What are the Factor Pairs of 28?

Factor Pairs of 28

Answer: The factor pairs of 28 are (1, 28), (2, 14), and (4, 7).

Solution: To find the factor pairs of 28, we look for two integers that multiply together to give 28. We systematically check integers starting from 1:

1. We start with the smallest positive integer, 1. We find that $$1 \times 28 = 28$$. So, (1, 28) is a factor pair.

2. Next, we check 2. We find that $$2 \times 14 = 28$$. So, (2, 14) is a factor pair.

3. Next, we check 3. 28 is not divisible by 3 ($$28 \div 3 = 9$$ with a remainder of 1), so 3 is not a factor.

4. Next, we check 4. We find that $$4 \times 7 = 28$$. So, (4, 7) is a factor pair.

5. Next, we check 5. 28 is not divisible by 5, so 5 is not a factor.
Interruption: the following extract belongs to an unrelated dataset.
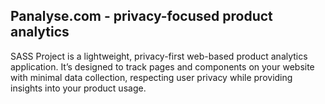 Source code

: ## Panalyse.com - privacy-focused product analytics

SASS Project is a lightweight, privacy-first web-based product analytics application. It’s designed to track pages and components on your website with minimal data collection, 
respecting user privacy while providing insights into your product usage.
6. Next, we check 6. 28 is not divisible by 6, so 6 is not a factor.

7. Next, we check 7. We have already found 7 as part of the pair (4, 7). Since the next integer to check (7) is now greater than or equal to the second number in the last found pair (7), we have found all unique factor pairs. If we were to continue, the pairs would simply be the reverse of those already found \(e.g., (7, 4), (14, 2), (28, 1)\).

Therefore, the unique factor pairs of 28 are (1, 28), (2, 14), and (4, 7).